(AVAILABLE DATA begins)
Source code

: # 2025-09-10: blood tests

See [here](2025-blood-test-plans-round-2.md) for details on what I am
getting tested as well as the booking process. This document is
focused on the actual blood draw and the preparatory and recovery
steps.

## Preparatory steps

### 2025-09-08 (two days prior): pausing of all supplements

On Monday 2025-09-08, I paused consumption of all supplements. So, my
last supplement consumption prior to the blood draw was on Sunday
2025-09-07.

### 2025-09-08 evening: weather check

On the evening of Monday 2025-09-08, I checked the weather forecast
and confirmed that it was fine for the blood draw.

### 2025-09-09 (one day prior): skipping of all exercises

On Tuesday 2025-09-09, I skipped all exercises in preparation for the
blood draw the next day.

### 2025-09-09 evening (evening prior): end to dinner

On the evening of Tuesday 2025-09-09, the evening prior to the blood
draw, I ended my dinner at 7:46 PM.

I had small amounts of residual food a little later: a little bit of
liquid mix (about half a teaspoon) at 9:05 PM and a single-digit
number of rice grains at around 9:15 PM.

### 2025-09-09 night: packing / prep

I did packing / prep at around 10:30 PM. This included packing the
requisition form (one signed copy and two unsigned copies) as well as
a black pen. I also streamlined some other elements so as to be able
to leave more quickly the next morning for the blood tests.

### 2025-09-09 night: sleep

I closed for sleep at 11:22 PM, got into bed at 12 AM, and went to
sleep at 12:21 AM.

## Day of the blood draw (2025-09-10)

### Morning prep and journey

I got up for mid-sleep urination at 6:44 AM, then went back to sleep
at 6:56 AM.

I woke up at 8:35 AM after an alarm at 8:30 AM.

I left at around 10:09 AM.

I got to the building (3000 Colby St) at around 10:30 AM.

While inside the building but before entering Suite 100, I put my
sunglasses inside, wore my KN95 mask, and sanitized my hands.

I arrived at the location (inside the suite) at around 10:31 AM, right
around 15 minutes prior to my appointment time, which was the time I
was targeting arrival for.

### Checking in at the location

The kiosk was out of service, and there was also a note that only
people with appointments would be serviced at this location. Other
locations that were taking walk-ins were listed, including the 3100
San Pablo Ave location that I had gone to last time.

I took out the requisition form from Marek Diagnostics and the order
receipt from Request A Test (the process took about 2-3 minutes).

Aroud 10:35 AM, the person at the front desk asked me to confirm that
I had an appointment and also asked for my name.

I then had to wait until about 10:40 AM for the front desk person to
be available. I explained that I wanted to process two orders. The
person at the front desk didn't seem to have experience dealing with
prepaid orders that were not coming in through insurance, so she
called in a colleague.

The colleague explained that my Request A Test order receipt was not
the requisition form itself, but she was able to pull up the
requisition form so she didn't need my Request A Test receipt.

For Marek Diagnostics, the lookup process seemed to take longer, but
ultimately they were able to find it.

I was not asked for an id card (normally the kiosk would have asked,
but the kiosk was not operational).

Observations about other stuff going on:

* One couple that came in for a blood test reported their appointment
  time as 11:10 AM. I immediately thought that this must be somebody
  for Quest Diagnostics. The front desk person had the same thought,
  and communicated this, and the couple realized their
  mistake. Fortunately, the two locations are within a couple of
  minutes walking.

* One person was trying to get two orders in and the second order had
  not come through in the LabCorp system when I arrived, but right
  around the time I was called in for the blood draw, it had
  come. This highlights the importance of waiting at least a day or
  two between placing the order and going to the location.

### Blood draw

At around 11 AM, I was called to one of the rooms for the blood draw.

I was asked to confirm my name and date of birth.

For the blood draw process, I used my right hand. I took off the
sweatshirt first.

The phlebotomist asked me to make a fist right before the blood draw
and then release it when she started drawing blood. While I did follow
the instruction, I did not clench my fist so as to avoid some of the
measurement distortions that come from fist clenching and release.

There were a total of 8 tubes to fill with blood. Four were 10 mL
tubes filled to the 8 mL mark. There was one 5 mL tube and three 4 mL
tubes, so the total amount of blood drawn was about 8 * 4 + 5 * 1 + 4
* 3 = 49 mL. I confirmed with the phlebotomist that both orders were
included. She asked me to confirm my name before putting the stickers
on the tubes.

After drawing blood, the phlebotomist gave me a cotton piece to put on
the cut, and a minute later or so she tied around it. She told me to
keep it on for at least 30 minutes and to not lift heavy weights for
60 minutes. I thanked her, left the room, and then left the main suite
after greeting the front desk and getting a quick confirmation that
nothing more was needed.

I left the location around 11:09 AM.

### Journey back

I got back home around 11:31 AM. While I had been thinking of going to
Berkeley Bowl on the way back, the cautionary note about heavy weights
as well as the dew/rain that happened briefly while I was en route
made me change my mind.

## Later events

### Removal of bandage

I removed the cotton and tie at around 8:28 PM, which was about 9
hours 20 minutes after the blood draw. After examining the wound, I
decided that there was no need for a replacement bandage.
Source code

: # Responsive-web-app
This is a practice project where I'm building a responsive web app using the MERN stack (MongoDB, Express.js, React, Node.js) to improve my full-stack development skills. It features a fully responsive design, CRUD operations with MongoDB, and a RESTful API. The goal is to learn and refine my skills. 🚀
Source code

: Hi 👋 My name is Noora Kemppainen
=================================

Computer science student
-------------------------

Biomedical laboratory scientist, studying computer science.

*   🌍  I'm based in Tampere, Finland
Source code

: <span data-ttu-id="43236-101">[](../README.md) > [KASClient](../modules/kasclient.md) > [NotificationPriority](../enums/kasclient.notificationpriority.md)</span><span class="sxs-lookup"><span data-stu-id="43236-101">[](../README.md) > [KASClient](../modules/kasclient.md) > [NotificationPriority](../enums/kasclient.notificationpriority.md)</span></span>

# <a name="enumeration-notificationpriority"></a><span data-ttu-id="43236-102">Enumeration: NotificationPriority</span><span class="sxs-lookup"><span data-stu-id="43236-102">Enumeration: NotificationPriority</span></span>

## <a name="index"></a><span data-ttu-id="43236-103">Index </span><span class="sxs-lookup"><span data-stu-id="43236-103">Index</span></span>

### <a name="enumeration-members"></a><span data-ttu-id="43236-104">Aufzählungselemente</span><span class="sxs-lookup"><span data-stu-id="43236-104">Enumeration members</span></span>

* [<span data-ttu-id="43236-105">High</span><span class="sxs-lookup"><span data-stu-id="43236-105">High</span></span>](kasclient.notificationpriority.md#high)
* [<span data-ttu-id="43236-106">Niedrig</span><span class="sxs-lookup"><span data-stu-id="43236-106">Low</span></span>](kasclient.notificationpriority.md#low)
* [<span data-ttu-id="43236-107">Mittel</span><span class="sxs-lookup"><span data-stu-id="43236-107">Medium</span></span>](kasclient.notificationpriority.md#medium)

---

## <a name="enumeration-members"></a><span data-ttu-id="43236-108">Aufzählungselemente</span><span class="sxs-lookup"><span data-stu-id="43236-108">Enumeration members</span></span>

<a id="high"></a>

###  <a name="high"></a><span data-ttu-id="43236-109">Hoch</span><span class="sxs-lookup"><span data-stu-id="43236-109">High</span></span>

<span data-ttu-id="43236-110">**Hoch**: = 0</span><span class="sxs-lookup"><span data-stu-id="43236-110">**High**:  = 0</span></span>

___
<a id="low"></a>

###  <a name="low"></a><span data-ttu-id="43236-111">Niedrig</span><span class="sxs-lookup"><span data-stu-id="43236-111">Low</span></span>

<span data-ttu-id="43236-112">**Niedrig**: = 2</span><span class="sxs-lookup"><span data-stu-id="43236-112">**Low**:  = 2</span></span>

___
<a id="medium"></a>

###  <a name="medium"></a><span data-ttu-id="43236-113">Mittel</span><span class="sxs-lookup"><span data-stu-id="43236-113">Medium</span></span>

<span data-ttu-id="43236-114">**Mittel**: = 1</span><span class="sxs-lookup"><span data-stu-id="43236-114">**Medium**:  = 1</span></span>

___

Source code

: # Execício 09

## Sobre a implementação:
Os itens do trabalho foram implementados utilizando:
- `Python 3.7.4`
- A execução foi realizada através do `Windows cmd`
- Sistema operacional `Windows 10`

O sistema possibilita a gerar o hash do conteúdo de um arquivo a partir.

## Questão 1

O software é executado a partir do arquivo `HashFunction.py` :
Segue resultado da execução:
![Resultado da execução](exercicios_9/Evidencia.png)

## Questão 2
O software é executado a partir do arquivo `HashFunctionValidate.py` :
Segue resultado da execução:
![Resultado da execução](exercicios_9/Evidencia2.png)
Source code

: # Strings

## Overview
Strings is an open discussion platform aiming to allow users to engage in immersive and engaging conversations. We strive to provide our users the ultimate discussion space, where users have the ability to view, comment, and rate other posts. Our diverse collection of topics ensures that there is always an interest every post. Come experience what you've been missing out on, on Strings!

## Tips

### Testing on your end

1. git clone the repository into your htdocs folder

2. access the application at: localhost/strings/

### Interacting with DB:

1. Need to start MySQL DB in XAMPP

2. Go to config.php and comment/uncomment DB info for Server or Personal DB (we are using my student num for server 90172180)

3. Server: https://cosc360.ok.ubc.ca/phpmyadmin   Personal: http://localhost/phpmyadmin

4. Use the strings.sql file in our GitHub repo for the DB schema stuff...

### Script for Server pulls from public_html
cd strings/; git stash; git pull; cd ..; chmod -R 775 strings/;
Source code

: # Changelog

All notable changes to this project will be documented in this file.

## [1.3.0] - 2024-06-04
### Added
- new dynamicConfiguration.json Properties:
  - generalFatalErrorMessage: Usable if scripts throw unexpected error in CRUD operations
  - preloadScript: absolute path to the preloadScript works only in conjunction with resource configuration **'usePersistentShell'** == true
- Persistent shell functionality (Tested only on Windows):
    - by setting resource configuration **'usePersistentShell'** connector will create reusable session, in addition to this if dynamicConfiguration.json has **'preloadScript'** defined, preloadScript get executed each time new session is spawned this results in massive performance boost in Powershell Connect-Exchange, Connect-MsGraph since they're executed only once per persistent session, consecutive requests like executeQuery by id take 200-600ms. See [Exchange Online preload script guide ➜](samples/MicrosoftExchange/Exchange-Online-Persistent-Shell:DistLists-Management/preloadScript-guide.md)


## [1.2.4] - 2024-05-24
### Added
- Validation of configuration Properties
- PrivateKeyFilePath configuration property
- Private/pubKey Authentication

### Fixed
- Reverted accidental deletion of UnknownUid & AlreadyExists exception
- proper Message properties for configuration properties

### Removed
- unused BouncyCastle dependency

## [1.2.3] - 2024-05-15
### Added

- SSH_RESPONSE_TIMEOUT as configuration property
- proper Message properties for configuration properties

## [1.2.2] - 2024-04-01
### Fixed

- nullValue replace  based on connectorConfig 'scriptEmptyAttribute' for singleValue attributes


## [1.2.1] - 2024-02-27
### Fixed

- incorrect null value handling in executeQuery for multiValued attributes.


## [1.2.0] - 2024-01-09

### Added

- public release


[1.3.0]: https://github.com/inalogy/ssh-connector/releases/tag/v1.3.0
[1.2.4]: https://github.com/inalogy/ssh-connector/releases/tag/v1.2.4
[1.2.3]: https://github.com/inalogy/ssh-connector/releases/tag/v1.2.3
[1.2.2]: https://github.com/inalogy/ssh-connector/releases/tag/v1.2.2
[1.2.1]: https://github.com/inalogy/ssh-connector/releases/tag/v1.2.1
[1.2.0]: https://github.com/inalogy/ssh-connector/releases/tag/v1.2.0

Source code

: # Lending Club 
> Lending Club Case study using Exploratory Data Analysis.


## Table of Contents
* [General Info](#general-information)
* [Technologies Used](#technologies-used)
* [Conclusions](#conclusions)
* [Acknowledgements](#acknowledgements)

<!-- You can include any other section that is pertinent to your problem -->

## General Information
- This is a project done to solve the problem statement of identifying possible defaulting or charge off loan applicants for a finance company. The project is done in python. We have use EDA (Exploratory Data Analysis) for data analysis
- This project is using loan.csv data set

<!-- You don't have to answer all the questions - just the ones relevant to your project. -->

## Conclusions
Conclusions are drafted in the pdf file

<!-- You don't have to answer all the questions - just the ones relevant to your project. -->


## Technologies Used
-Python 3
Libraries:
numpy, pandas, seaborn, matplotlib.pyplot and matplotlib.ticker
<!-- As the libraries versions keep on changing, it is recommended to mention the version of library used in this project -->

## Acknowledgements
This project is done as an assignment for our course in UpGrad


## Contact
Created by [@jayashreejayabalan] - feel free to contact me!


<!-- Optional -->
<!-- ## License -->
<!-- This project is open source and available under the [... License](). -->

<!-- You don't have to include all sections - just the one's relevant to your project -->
(AVAILABLE DATA ends)
Taking the records above, retype every line from the one with "### Checking in at the location" down to the one with "I took out the", exactly and with nothing else.

### Checking in at the location

The kiosk was out of service, and there was also a note that only
people with appointments would be serviced at this location. Other
locations that were taking walk-ins were listed, including the 3100
San Pablo Ave location that I had gone to last time.

I took out the requisition form from Marek Diagnostics and the order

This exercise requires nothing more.